A moça abraçou o menino como se ele fosse o seu próprio filho e acreditou que aquela linda mensagem abriria os seus caminhos espirituais.



domingo, 13 de abril de 2014

A imagem inesquecível

     O canto entoado tinha graça, leveza, poder de oração e saudava a Mãe das Mães num ritual de fé. Sentado no banquinho, enquanto apreciava a beleza do todo, eu o vi reaparecer. Maravilhado, perguntei-lhe:

- Por quê, você me abandonou?

E ele, com o semblante sereno, meditando sobre as águas calmas do mar, respondeu-me:

- Eu nunca lhe abandonei.

   Não pude conter as lágrimas ao receber as ondas invisíveis daquele pensamento, que nascia de uma mente contemplativa, reunindo o axé do seu reino, na Aruanda celestial - lugar onde não se pode chegar com guerras.

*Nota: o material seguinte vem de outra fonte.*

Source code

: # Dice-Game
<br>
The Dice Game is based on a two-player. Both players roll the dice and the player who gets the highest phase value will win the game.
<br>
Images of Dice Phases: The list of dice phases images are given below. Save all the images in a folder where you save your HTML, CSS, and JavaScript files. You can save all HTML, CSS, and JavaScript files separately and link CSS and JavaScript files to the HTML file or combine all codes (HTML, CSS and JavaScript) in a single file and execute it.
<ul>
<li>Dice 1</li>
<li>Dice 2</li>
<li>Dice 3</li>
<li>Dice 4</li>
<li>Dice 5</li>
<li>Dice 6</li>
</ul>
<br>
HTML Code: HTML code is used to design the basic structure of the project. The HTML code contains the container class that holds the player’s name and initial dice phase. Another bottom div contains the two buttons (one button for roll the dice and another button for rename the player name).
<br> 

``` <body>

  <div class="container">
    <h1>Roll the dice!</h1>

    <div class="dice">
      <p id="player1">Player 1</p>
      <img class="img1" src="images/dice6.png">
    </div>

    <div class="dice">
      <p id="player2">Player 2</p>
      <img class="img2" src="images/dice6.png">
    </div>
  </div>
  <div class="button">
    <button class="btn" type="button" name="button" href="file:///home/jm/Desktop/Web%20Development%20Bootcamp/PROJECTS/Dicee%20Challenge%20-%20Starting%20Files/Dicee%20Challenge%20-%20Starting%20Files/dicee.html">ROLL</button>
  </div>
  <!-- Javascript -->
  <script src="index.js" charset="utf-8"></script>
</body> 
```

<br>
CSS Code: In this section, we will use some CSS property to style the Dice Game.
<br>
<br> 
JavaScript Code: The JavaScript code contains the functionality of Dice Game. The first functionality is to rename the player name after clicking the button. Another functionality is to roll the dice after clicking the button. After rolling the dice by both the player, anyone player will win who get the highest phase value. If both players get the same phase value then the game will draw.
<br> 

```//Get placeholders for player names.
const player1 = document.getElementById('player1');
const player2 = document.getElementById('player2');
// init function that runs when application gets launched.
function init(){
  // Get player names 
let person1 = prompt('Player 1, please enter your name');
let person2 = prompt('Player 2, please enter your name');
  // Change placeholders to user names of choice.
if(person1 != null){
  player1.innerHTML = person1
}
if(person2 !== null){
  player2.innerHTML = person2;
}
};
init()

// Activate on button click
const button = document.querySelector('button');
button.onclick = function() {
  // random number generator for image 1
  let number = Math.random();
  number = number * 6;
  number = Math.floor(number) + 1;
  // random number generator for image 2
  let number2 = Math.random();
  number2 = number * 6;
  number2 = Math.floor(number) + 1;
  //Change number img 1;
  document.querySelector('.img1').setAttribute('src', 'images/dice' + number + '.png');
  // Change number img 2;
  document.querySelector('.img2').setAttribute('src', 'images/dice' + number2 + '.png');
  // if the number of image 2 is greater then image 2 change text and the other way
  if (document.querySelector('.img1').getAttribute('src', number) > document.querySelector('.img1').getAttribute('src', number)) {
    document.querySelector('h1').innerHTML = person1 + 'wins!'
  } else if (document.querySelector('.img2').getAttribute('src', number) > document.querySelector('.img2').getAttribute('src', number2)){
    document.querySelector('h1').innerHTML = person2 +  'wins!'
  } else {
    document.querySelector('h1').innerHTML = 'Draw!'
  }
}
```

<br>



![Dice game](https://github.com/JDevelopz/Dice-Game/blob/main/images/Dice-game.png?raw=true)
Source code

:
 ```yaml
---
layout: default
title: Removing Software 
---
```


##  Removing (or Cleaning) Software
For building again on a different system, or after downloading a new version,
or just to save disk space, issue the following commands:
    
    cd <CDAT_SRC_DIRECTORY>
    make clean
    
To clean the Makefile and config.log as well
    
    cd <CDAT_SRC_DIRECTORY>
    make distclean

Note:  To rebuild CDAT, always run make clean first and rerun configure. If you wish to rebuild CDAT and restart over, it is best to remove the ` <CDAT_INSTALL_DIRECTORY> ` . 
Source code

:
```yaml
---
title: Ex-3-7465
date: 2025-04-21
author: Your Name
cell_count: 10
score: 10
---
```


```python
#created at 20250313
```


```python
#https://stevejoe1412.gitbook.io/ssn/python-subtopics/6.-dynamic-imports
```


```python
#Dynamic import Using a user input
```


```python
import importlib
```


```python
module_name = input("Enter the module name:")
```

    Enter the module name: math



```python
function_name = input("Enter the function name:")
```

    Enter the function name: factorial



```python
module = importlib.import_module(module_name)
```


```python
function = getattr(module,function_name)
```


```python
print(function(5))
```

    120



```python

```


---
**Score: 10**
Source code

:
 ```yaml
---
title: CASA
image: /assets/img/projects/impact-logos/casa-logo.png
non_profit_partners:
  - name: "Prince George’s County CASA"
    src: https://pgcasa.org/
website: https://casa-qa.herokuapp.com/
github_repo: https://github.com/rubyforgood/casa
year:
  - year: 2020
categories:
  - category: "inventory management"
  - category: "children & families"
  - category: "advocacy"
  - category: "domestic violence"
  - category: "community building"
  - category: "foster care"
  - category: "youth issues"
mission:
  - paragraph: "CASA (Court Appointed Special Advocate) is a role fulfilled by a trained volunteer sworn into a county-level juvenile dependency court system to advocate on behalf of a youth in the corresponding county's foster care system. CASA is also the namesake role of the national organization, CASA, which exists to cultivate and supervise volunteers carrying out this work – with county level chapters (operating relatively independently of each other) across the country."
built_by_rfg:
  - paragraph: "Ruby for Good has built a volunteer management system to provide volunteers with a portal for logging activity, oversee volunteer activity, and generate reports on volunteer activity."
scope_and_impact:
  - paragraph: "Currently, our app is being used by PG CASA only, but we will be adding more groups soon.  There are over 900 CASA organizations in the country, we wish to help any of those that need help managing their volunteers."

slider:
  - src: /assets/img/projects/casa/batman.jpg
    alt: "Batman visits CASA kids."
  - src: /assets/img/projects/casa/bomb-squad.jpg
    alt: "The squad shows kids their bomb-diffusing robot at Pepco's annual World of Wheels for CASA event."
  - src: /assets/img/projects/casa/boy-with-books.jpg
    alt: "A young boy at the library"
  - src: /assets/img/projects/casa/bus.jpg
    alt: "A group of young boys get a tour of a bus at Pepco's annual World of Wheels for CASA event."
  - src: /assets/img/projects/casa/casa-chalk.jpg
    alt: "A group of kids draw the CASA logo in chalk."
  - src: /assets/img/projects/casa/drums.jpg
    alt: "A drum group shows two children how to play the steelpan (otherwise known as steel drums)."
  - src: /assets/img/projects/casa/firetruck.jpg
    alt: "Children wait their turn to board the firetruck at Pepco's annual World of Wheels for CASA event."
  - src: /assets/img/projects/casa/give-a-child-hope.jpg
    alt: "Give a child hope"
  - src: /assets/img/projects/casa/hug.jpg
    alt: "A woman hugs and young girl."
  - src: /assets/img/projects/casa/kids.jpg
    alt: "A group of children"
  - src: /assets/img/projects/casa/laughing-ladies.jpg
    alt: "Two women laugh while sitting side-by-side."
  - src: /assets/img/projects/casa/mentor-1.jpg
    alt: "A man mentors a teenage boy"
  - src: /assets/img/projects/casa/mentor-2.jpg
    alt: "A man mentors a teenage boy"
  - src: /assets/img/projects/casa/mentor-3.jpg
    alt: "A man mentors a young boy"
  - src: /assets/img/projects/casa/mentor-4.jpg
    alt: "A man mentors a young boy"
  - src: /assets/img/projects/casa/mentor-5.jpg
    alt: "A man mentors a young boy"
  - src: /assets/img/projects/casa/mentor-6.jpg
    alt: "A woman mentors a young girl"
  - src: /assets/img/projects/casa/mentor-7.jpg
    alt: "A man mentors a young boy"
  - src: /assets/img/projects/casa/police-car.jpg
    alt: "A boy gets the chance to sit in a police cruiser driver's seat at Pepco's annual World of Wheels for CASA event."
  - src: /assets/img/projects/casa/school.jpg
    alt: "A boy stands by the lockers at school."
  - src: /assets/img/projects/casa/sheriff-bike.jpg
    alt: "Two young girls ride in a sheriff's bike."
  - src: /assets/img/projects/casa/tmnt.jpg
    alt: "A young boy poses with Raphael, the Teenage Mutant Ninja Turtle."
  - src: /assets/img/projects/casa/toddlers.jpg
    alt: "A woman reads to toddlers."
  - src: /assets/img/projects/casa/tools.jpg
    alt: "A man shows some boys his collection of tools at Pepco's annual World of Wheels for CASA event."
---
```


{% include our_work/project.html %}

Talvez, o choro que de mim brotou fizesse crer que ali estava alguém em sofrimento. No entanto... O meu coração ficou como as águas do oceano: manso, brando e pacífico. Muitos dizem que ele traz uma vibração de luta, mas eu só senti amor. Se pudesse riscaria entre as suas armas uma flor, que simbolizaria, perfeitamente, o cenário daquela imagem sublime e encantadora.